The textiles in the collection tell part of Serna’s story without the aid of words. Doilies and table runners beautifully embroidered with flowers and fruit or in geometric patterns suggest that Serna took pride in her home and enjoyed adorning it with handiwork. A child’s sweater, elaborately crocheted in pink yarn, has me wondering whether it was created for one of her twenty grandchildren (or many great-grandchildren). We can’t be certain that Serna made this sweater or any of the other pieces, but the sewing patterns in the collection (box 27) indicate that she may have. This is supported by the USC finding aid, which states that Serna “was a very good seamstress and loved to embroider and crochet. She made blankets, sweaters, and booties for the family’s many new babies, and she created many of the fashionable dresses that she, always impeccably dressed, wore.”3 The textiles have been incredibly well preserved all these years. The style of the embroidery in the collection is very traditional. The cross-stitched rose shown below is at the corner of the table topper, a square of fabric that may have been used as a centerpiece.

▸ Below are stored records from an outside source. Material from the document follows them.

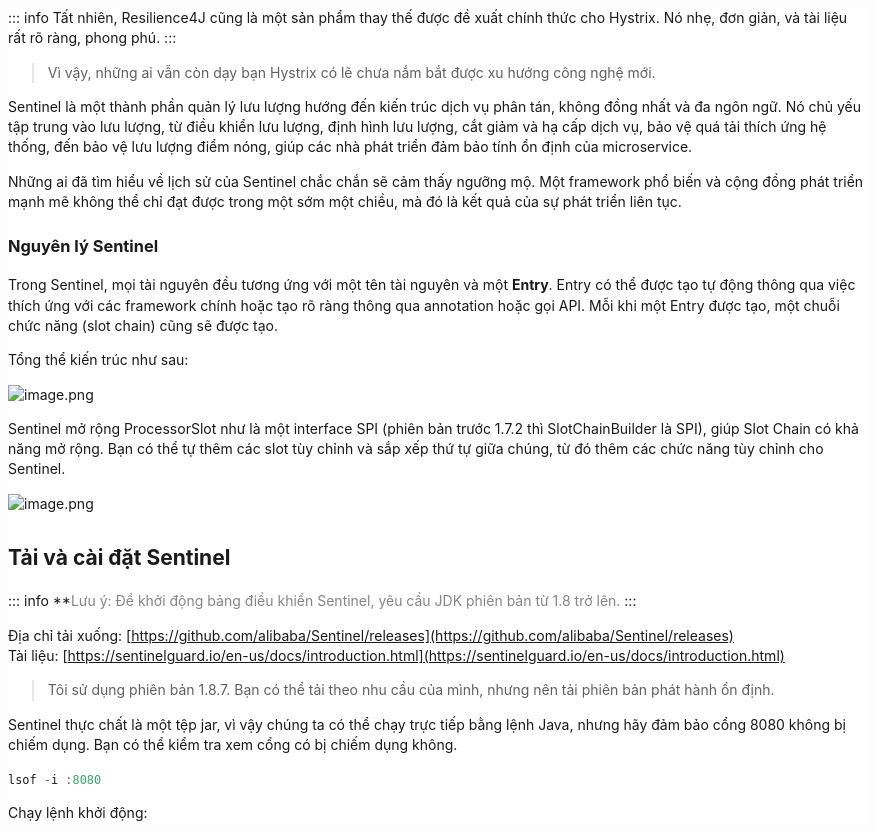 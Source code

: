 ::: info
Tất nhiên, Resilience4J cũng là một sản phẩm thay thế được đề xuất chính thức cho Hystrix. Nó nhẹ, đơn giản, và tài liệu rất rõ ràng, phong phú.
:::

> Vì vậy, những ai vẫn còn dạy bạn Hystrix có lẽ chưa nắm bắt được xu hướng công nghệ mới.

Sentinel là một thành phần quản lý lưu lượng hướng đến kiến trúc dịch vụ phân tán, không đồng nhất và đa ngôn ngữ. Nó chủ yếu tập trung vào lưu lượng, từ điều khiển lưu lượng, định hình lưu lượng, cắt giảm và hạ cấp dịch vụ, bảo vệ quá tải thích ứng hệ thống, đến bảo vệ lưu lượng điểm nóng, giúp các nhà phát triển đảm bảo tính ổn định của microservice.

Những ai đã tìm hiểu về lịch sử của Sentinel chắc chắn sẽ cảm thấy ngưỡng mộ. Một framework phổ biến và cộng đồng phát triển mạnh mẽ không thể chỉ đạt được trong một sớm một chiều, mà đó là kết quả của sự phát triển liên tục.

### Nguyên lý Sentinel

Trong Sentinel, mọi tài nguyên đều tương ứng với một tên tài nguyên và một **Entry**. Entry có thể được tạo tự động thông qua việc thích ứng với các framework chính hoặc tạo rõ ràng thông qua annotation hoặc gọi API. Mỗi khi một Entry được tạo, một chuỗi chức năng (slot chain) cũng sẽ được tạo.

Tổng thể kiến trúc như sau:

![image.png](https://user-images.githubusercontent.com/9434884/69955207-1e5d3c00-1538-11ea-9ab2-297efff32809.png)

Sentinel mở rộng ProcessorSlot như là một interface SPI (phiên bản trước 1.7.2 thì SlotChainBuilder là SPI), giúp Slot Chain có khả năng mở rộng. Bạn có thể tự thêm các slot tùy chỉnh và sắp xếp thứ tự giữa chúng, từ đó thêm các chức năng tùy chỉnh cho Sentinel.

![image.png](https://raw.githubusercontent.com/vanhung4499/images/master/snap/20240918203157.png)

## Tải và cài đặt Sentinel

::: info
**<font style="color:rgb(133, 133, 133);">Lưu ý: Để khởi động bảng điều khiển Sentinel, yêu cầu JDK phiên bản từ 1.8 trở lên.</font>
:::

Địa chỉ tải xuống: [https://github.com/alibaba/Sentinel/releases](https://github.com/alibaba/Sentinel/releases)  
Tài liệu: [https://sentinelguard.io/en-us/docs/introduction.html](https://sentinelguard.io/en-us/docs/introduction.html)

> Tôi sử dụng phiên bản 1.8.7. Bạn có thể tải theo nhu cầu của mình, nhưng nên tải phiên bản phát hành ổn định.

Sentinel thực chất là một tệp jar, vì vậy chúng ta có thể chạy trực tiếp bằng lệnh Java, nhưng hãy đảm bảo cổng 8080 không bị chiếm dụng. Bạn có thể kiểm tra xem cổng có bị chiếm dụng không.

```java
lsof -i :8080
```

Chạy lệnh khởi động:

The objects in the Serna collection provide not only a deeply personal portrayal of one woman’s life but also insights into the lives of many Chicanxs living in Eastside neighborhoods in the 1930s through the turn of the century. These memories in tactile form are a meaningful and useful contribution to the CSRC archive, especially because few archival collections focus on the everyday lives of Chicanxs in Los Angeles. Through the generous support of the NEH, the CSRC will make Josefa Serna’s collection available to all interested researchers in early 2022.
Nicole Ucedo is a research and archive assistant at CSRC and a research and curatorial assistant at the Film and Television Archive at UCLA. She holds a MA in cinema and media studies from UCLA and a BA in film production from Bard College. She lives in and is originally from Los Angeles.
1 Isabel Laura Serna, “Material Culture and the Affective Dimensions of Chicana/o History: A Research Note,” Aztlán: A Journal of Chicano Studies 45, no. 2 (2020): 131–49.
2 From the biographical note in finding aid prepared for the Josefa Serna collection when it was housed at USC. The finding aid was prepared by Jacqueline Morin and Rohan Panikar and is dated October 22, 2012. The finding aid is in my possession; it is not available online.
3 From the biographical note in finding aid prepared at USC.